• Problem statement
Look for the line containing "WHERE directors.name = 'Brenda Chapman';" and the line containing "to other nodes." in the entries below. Copy those two and all lines between them exactly, leaving out pictures.

• Input
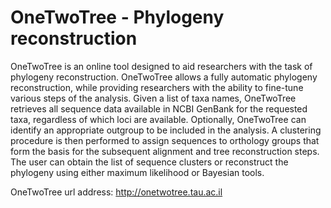 # OneTwoTree - Phylogeny reconstruction

OneTwoTree is an online tool designed to aid researchers with the task of phylogeny reconstruction. OneTwoTree allows a fully automatic
phylogeny reconstruction, while providing researchers with the ability to fine-tune various steps of the analysis. Given a list of taxa
names, OneTwoTree retrieves all sequence data available in NCBI GenBank for the requested taxa, regardless of which loci are available.
Optionally, OneTwoTree can identify an appropriate outgroup to be included in the analysis. A clustering procedure is then performed to
assign sequences to orthology groups that form the basis for the subsequent alignment and tree reconstruction steps. The user can obtain
the list of sequence clusters or reconstruct the phylogeny using either maximum likelihood or Bayesian tools.

OneTwoTree url address: http://onetwotree.tau.ac.il

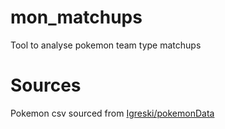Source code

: # mon_matchups

Tool to analyse pokemon team type matchups

# Sources

Pokemon csv sourced from [Igreski/pokemonData](https://github.com/lgreski/pokemonData/tree/master)

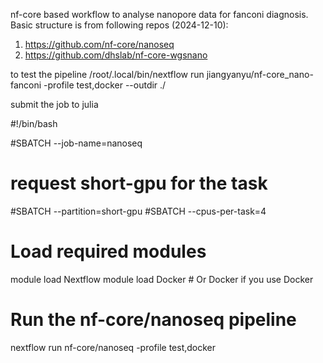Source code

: nf-core based workflow to analyse nanopore data for fanconi diagnosis.
Basic structure is from following repos (2024-12-10):
1. https://github.com/nf-core/nanoseq
2. https://github.com/dhslab/nf-core-wgsnano

to test the pipeline /root/.local/bin/nextflow run jiangyanyu/nf-core_nano-fanconi -profile test,docker --outdir ./

submit the job to julia

#!/bin/bash

#SBATCH --job-name=nanoseq
# request short-gpu for the task
#SBATCH --partition=short-gpu
#SBATCH --cpus-per-task=4

# Load required modules
module load Nextflow
module load Docker  # Or Docker if you use Docker

# Run the nf-core/nanoseq pipeline
nextflow run nf-core/nanoseq -profile test,docker
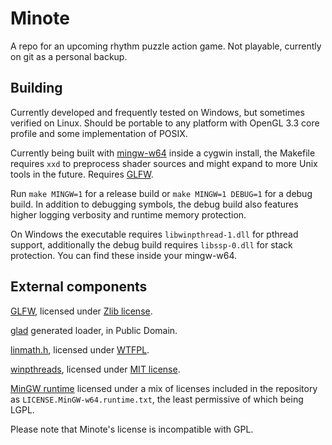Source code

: # Minote
A repo for an upcoming rhythm puzzle action game. Not playable, currently on git as a personal backup.

## Building
Currently developed and frequently tested on Windows, but sometimes verified on Linux. Should be portable to any platform with OpenGL 3.3 core profile and some implementation of POSIX.

Currently being built with [mingw-w64](https://mingw-w64.org/doku.php/download/cygwin) inside a cygwin install, the Makefile requires `xxd` to preprocess shader sources and might expand to more Unix tools in the future. Requires [GLFW](https://www.glfw.org/).

Run `make MINGW=1` for a release build or `make MINGW=1 DEBUG=1` for a debug build. In addition to debugging symbols, the debug build also features higher logging verbosity and runtime memory protection.

On Windows the executable requires `libwinpthread-1.dll` for pthread support, additionally the debug build requires `libssp-0.dll` for stack protection. You can find these inside your mingw-w64.

## External components
[GLFW](https://www.glfw.org/), licensed under [Zlib license](https://opensource.org/licenses/zlib-license.php).

[glad](https://glad.dav1d.de/) generated loader, in Public Domain.

[linmath.h](https://github.com/datenwolf/linmath.h), licensed under [WTFPL](http://www.wtfpl.net/).

[winpthreads](https://sourceforge.net/p/mingw-w64/mingw-w64/ci/master/tree/mingw-w64-libraries/winpthreads/), licensed under [MIT license](https://sourceforge.net/p/mingw-w64/mingw-w64/ci/master/tree/mingw-w64-libraries/winpthreads/COPYING).

[MinGW runtime](http://mingw-w64.org/doku.php/start) licensed under a mix of licenses included in the repository as `LICENSE.MinGW-w64.runtime.txt`, the least permissive of which being LGPL.

Please note that Minote's license is incompatible with GPL.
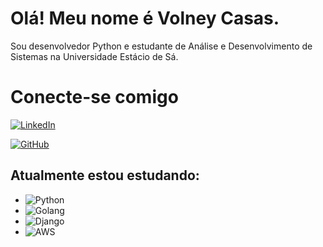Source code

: # Olá! Meu nome é Volney Casas.

Sou desenvolvedor Python e estudante de Análise e Desenvolvimento de Sistemas na Universidade Estácio de Sá.

# Conecte-se comigo

[![LinkedIn](https://img.shields.io/badge/LinkedIn-000?style=for-the-badge&logo=linkedin&logoColor=0E76A8)](https://www.linkedin.com/in/volney-casas-591663a4/)

[![GitHub](https://img.shields.io/badge/GitHbt-000?style=for-the-badge&logo=github&logoColor=white)](https://github.com/volneyrock)


## Atualmente estou estudando:
- ![Python](https://img.shields.io/badge/python-3670A0?style=for-the-badge&logo=python&logoColor=ffdd54)
- ![Golang](https://img.shields.io/badge/Go-00ADD8?style=for-the-badge&logo=go&logoColor=white)
- ![Django](https://img.shields.io/badge/Django-092E20?style=for-the-badge&logo=django&logoColor=white)
- ![AWS](https://img.shields.io/badge/AWS-000.svg?style=for-the-badge&logo=amazon-aws&logoColor=white)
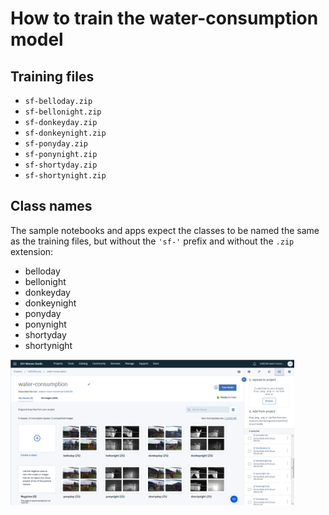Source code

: # How to train the water-consumption model

## Training files
- `sf-belloday.zip`
- `sf-bellonight.zip`
- `sf-donkeyday.zip`
- `sf-donkeynight.zip`
- `sf-ponyday.zip`
- `sf-ponynight.zip`
- `sf-shortyday.zip`
- `sf-shortynight.zip`


## Class names
The sample notebooks and apps expect the classes to be named the same as the training files, but without the `'sf-'` prefix and without the `.zip` extension:
- belloday
- bellonight
- donkeyday
- donkeynight
- ponyday
- ponynight
- shortyday
- shortynight


<img src='../images-of-tools/train-water-consumption-model.png' width='90%'/>

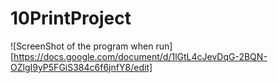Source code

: # 10PrintProject


![ScreenShot of the program when run] [https://docs.google.com/document/d/1lGtL4cJevDqG-2BQN-OZlgI9yP5FGiS384c6f6jnfY8/edit]
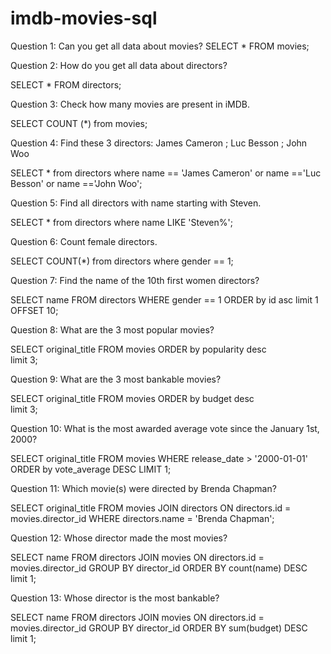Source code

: # imdb-movies-sql
Question 1: Can you get all data about movies?
SELECT * FROM movies;

Question 2: How do you get all data about directors?

SELECT * FROM directors;

Question 3: Check how many movies are present in iMDB.

SELECT COUNT (*) from movies;


Question 4: Find these 3 directors: James Cameron ; Luc Besson ; John Woo

SELECT * from directors where name == 'James Cameron' or name =='Luc Besson' or name =='John Woo';


Question 5: Find all directors with name starting with Steven.

SELECT * from directors where name LIKE 'Steven%';

Question 6: Count female directors.

SELECT COUNT(*) from directors where gender == 1;


Question 7: Find the name of the 10th first women directors?

 SELECT name
FROM directors
WHERE gender == 1
ORDER by id asc 
limit 1 OFFSET 10;


Question 8: What are the 3 most popular movies?

SELECT original_title 
FROM movies
ORDER by popularity desc   
limit 3;

Question 9: What are the 3 most bankable movies?
 
 SELECT original_title 
FROM movies
ORDER by budget desc   
limit 3;


Question 10: What is the most awarded average vote since the January 1st, 2000?
 
 SELECT original_title FROM movies
WHERE release_date > '2000-01-01'
ORDER by vote_average DESC
LIMIT 1;



Question 11: Which movie(s) were directed by Brenda Chapman?

SELECT original_title FROM movies 
JOIN directors ON directors.id = movies.director_id
WHERE directors.name = 'Brenda Chapman';


Question 12: Whose director made the most movies?

SELECT name FROM directors 
JOIN movies ON directors.id = movies.director_id
GROUP BY director_id ORDER BY count(name) DESC
limit 1;


Question 13: Whose director is the most bankable?

SELECT name FROM directors 
JOIN movies ON directors.id = movies.director_id
GROUP BY director_id ORDER BY sum(budget) DESC
limit 1;
 
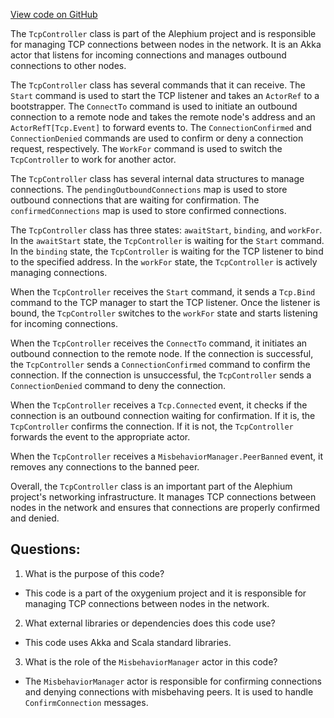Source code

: [View code on GitHub](https://github.com/oxygenium/oxygenium/flow/src/main/scala/org/oxygenium/flow/network/TcpController.scala)

The `TcpController` class is part of the Alephium project and is responsible for managing TCP connections between nodes in the network. It is an Akka actor that listens for incoming connections and manages outbound connections to other nodes. 

The `TcpController` class has several commands that it can receive. The `Start` command is used to start the TCP listener and takes an `ActorRef` to a bootstrapper. The `ConnectTo` command is used to initiate an outbound connection to a remote node and takes the remote node's address and an `ActorRefT[Tcp.Event]` to forward events to. The `ConnectionConfirmed` and `ConnectionDenied` commands are used to confirm or deny a connection request, respectively. The `WorkFor` command is used to switch the `TcpController` to work for another actor.

The `TcpController` class has several internal data structures to manage connections. The `pendingOutboundConnections` map is used to store outbound connections that are waiting for confirmation. The `confirmedConnections` map is used to store confirmed connections. 

The `TcpController` class has three states: `awaitStart`, `binding`, and `workFor`. In the `awaitStart` state, the `TcpController` is waiting for the `Start` command. In the `binding` state, the `TcpController` is waiting for the TCP listener to bind to the specified address. In the `workFor` state, the `TcpController` is actively managing connections.

When the `TcpController` receives the `Start` command, it sends a `Tcp.Bind` command to the TCP manager to start the TCP listener. Once the listener is bound, the `TcpController` switches to the `workFor` state and starts listening for incoming connections.

When the `TcpController` receives the `ConnectTo` command, it initiates an outbound connection to the remote node. If the connection is successful, the `TcpController` sends a `ConnectionConfirmed` command to confirm the connection. If the connection is unsuccessful, the `TcpController` sends a `ConnectionDenied` command to deny the connection.

When the `TcpController` receives a `Tcp.Connected` event, it checks if the connection is an outbound connection waiting for confirmation. If it is, the `TcpController` confirms the connection. If it is not, the `TcpController` forwards the event to the appropriate actor.

When the `TcpController` receives a `MisbehaviorManager.PeerBanned` event, it removes any connections to the banned peer.

Overall, the `TcpController` class is an important part of the Alephium project's networking infrastructure. It manages TCP connections between nodes in the network and ensures that connections are properly confirmed and denied.
## Questions: 
 1. What is the purpose of this code?
- This code is a part of the oxygenium project and it is responsible for managing TCP connections between nodes in the network.

2. What external libraries or dependencies does this code use?
- This code uses Akka and Scala standard libraries.

3. What is the role of the `MisbehaviorManager` actor in this code?
- The `MisbehaviorManager` actor is responsible for confirming connections and denying connections with misbehaving peers. It is used to handle `ConfirmConnection` messages.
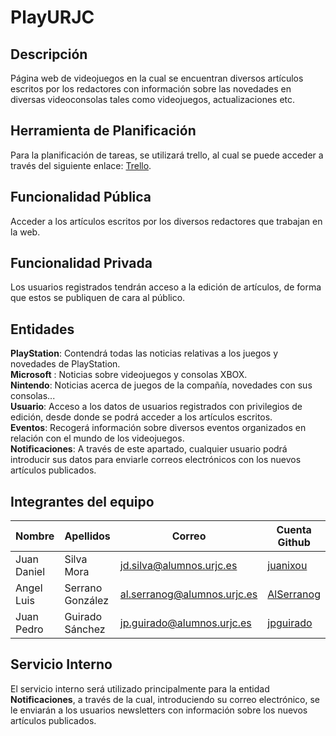 # PlayURJC

## Descripción
Página web de videojuegos en la cual se encuentran diversos artículos escritos por los redactores con información sobre las novedades en diversas videoconsolas tales como videojuegos, actualizaciones etc.  

## Herramienta de Planificación
Para la planificación de tareas, se utilizará trello, al cual se puede acceder a través del siguiente enlace: [Trello](https://trello.com/b/LZSEqH9P/playurjc).

## Funcionalidad Pública
Acceder a los artículos escritos por los diversos redactores que trabajan en la web.

## Funcionalidad Privada
Los usuarios registrados tendrán acceso a la edición de artículos, de forma que estos se publiquen de cara al público.

## Entidades
**PlayStation**: Contendrá todas las noticias relativas a los juegos y novedades de PlayStation.  
**Microsoft** : Noticias sobre videojuegos y consolas XBOX.  
**Nintendo**: Noticias acerca de juegos de la compañía, novedades con sus consolas...  
**Usuario**: Acceso a los datos de usuarios registrados con privilegios de edición, desde donde se podrá acceder a los artículos escritos.  
**Eventos**: Recogerá información sobre diversos eventos organizados en relación con el mundo de los videojuegos.  
**Notificaciones**: A través de este apartado, cualquier usuario podrá introducir sus datos para enviarle correos electrónicos con los nuevos artículos publicados.  
## Integrantes del equipo
|Nombre     |Apellidos       |Correo                    |Cuenta Github
|-----------|----------------|--------------------------|---------------|
|Juan Daniel|Silva Mora      |[jd.silva@alumnos.urjc.es](mailto:jd.silva@alumnos.urjc.es)  |[juanixou](https://github.com/juanixou)
|Angel Luis |Serrano González|[al.serranog@alumnos.urjc.es](mailto:al.serranog@alumnos.urjc.es) |[AlSerranog](https://github.com/AlSerranog)
|Juan Pedro |Guirado Sánchez |[jp.guirado@alumnos.urjc.es](mailto:jp.guirado@alumnos.urjc.es) |[jpguirado](https://github.com/jpguirado)
 
## Servicio Interno
El servicio interno será utilizado principalmente para la entidad **Notificaciones**, a través de la cual, introduciendo su correo electrónico, se le enviarán a los usuarios newsletters con información sobre los nuevos artículos publicados.
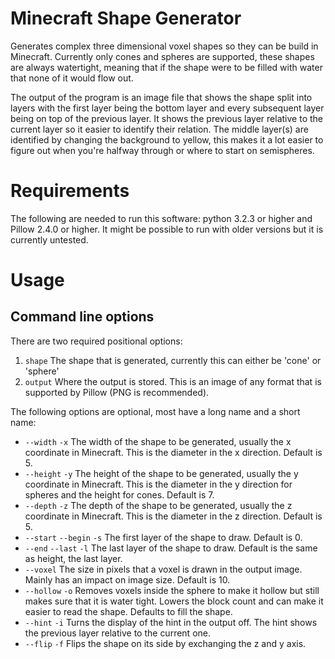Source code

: Minecraft Shape Generator
===========

Generates complex three dimensional voxel shapes so they can be build in Minecraft. Currently only cones and spheres are supported, these shapes are always watertight, meaning that if the shape were to be filled with water that none of it would flow out.

The output of the program is an image file that shows the shape split into layers with the first layer being the bottom layer and every subsequent layer being on top of the previous layer. It shows the previous layer relative to the current layer so it easier to identify their relation. The middle layer(s) are identified by changing the background to yellow, this makes it a lot easier to figure out when you're halfway through or where to start on semispheres.

Requirements
============

The following are needed to run this software: python 3.2.3 or higher and Pillow 2.4.0 or higher. It might be possible to run with older versions but it is currently untested.

Usage
=====

Command line options
--------------------
There are two required positional options:

1. `shape` The shape that is generated, currently this can either be 'cone' or 'sphere'
2. `output` Where the output is stored. This is an image of any format that is supported by Pillow (PNG is recommended).

The following options are optional, most have a long name and a short name:
* `--width` `-x` The width of the shape to be generated, usually the x coordinate in Minecraft. This is the diameter in the x direction. Default is 5.
* `--height` `-y` The height of the shape to be generated, usually the y coordinate in Minecraft. This is the diameter in the y direction for spheres and the height for cones. Default is 7.
* `--depth` `-z` The depth of the shape to be generated, usually the z coordinate in Minecraft. This is the diameter in the z direction. Default is 5.
* `--start` `--begin` `-s` The first layer of the shape to draw. Default is 0.
* `--end` `--last` `-l` The last layer of the shape to draw. Default is the same as height, the last layer.
* `--voxel` The size in pixels that a voxel is drawn in the output image. Mainly has an impact on image size. Default is 10.
* `--hollow` `-o` Removes voxels inside the sphere to make it hollow but still makes sure that it is water tight. Lowers the block count and can make it easier to read the shape. Defaults to fill the shape.
* `--hint` `-i` Turns the display of the hint in the output off. The hint shows the previous layer relative to the current one.
* `--flip` `-f` Flips the shape on its side by exchanging the z and y axis.
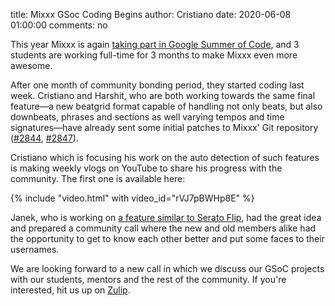 title: Mixxx GSoc Coding Begins
author: Cristiano
date: 2020-06-08 01:00:00
comments: no

This year Mixxx is again [taking part in Google Summer of Code]({filename}/news/2020-05-05-mixxx-gsoc-projects-2020.md), and 3 students are working full-time for 3 months to make Mixxx even more awesome.

After one month of community bonding period, they started coding last week. Cristiano and Harshit, who are both working towards the same final feature—a new beatgrid format capable of handling not only beats, but also downbeats, phrases and sections as well varying tempos and time signatures—have already sent some initial patches to Mixxx' Git repository ([#2844](https://github.com/mixxxdj/mixxx/pull/2844), [#2847](https://github.com/mixxxdj/mixxx/pull/2847)).

Cristiano which is focusing his work on the auto detection of such features is making weekly vlogs on YouTube to share his progress with the community. The first one is available here:

{% include "video.html" with video_id="rVJ7pBWHp8E" %}

Janek, who is working on [a feature similar to Serato Flip](https://www.mixxx.org/wiki/doku.php/mixxx_macros), had the great idea and prepared a community call where the new and old members alike had the opportunity to get to know each other better and put some faces to their usernames.

We are looking forward to a new call in which we discuss our GSoC projects with our students, mentors and the rest of the community.
If you're interested, hit us up on [Zulip](https://mixxx.zulipchat.com/).

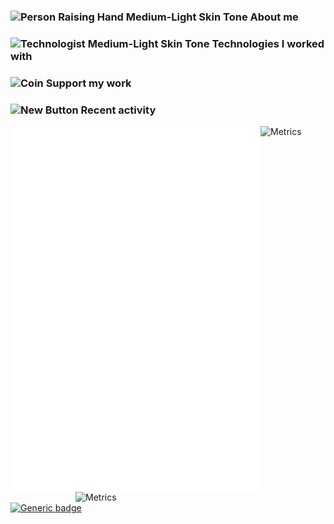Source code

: ### <img src="https://raw.githubusercontent.com/Tarikul-Islam-Anik/Animated-Fluent-Emojis/master/Emojis/People%20with%20activities/Person%20Raising%20Hand%20Medium-Light%20Skin%20Tone.png" alt="Person Raising Hand Medium-Light Skin Tone" width="50" height="50" /> About me

### <img src="https://raw.githubusercontent.com/Tarikul-Islam-Anik/Animated-Fluent-Emojis/master/Emojis/People%20with%20professions/Technologist%20Medium-Light%20Skin%20Tone.png" alt="Technologist Medium-Light Skin Tone" width="50" height="50" /> Technologies I worked with

### <img src="https://raw.githubusercontent.com/Tarikul-Islam-Anik/Animated-Fluent-Emojis/master/Emojis/Objects/Coin.png" alt="Coin" width="50" height="50" /> Support my work

### <img src="https://raw.githubusercontent.com/Tarikul-Islam-Anik/Animated-Fluent-Emojis/master/Emojis/Symbols/New%20Button.png" alt="New Button" width="50" height="50" /> Recent activity

<img align="left" src="/github-metrics.svg" alt="Metrics" width="400">

<img align="right" src="/isocalendar.fullyear.svg" alt="Metrics" width="400">

![Metrics](/isocalendar.fullyear.svg)

[![Generic badge](https://img.shields.io/badge/<SUBJECT>-<STATUS>-<COLOR>.svg)](https://shields.io/)
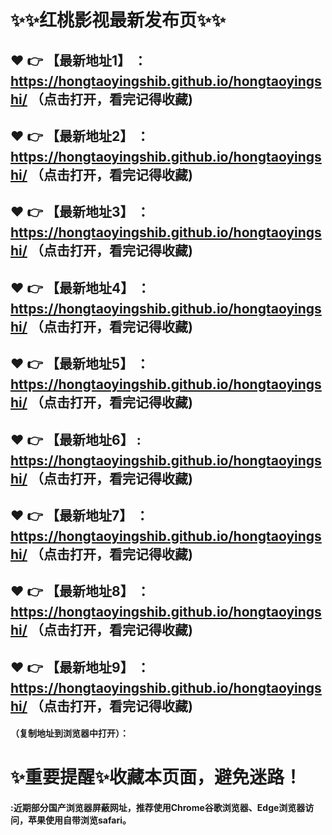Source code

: 
# :sparkles::sparkles:红桃影视最新发布页:sparkles::sparkles:

 :heart: :point_right: 【最新地址1】 ：https://hongtaoyingshib.github.io/hongtaoyingshi/    （点击打开，看完记得收藏)
 ------
 :heart: :point_right: 【最新地址2】 ：https://hongtaoyingshib.github.io/hongtaoyingshi/  （点击打开，看完记得收藏)
 ------
 :heart: :point_right: 【最新地址3】 ：https://hongtaoyingshib.github.io/hongtaoyingshi/    （点击打开，看完记得收藏)
 ------ 
 :heart: :point_right: 【最新地址4】 ：https://hongtaoyingshib.github.io/hongtaoyingshi/    （点击打开，看完记得收藏)
 ------
 :heart: :point_right: 【最新地址5】 ：https://hongtaoyingshib.github.io/hongtaoyingshi/   （点击打开，看完记得收藏)
 ------
 :heart: :point_right: 【最新地址6】 : https://hongtaoyingshib.github.io/hongtaoyingshi/    （点击打开，看完记得收藏)
 ------
 :heart: :point_right: 【最新地址7】 ：https://hongtaoyingshib.github.io/hongtaoyingshi/    （点击打开，看完记得收藏)
 ------
 :heart: :point_right: 【最新地址8】 ：https://hongtaoyingshib.github.io/hongtaoyingshi/   （点击打开，看完记得收藏)
 ------
 :heart: :point_right: 【最新地址9】 ：https://hongtaoyingshib.github.io/hongtaoyingshi/    （点击打开，看完记得收藏)
  ------

  
#### （复制地址到浏览器中打开）：
# :sparkles:重要提醒:sparkles:收藏本页面，避免迷路！
#### :近期部分国产浏览器屏蔽网址，推荐使用Chrome谷歌浏览器、Edge浏览器访问，苹果使用自带浏览safari。
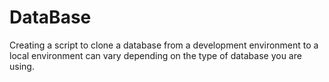 # DataBase
Creating a script to clone a database from a development environment to a local environment can vary depending on the type of database you are using.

• Answer space
WHERE directors.name = 'Brenda Chapman';


Question 12: Whose director made the most movies?

SELECT name FROM directors 
JOIN movies ON directors.id = movies.director_id
GROUP BY director_id ORDER BY count(name) DESC
limit 1;


Question 13: Whose director is the most bankable?

SELECT name FROM directors 
JOIN movies ON directors.id = movies.director_id
GROUP BY director_id ORDER BY sum(budget) DESC
limit 1;
 
Source code

: [View code on GitHub](https://github.com/oxygenium/oxygenium/flow/src/main/scala/org/oxygenium/flow/network/TcpController.scala)

The `TcpController` class is part of the Alephium project and is responsible for managing TCP connections between nodes in the network. It is an Akka actor that listens for incoming connections and manages outbound connections to other nodes. 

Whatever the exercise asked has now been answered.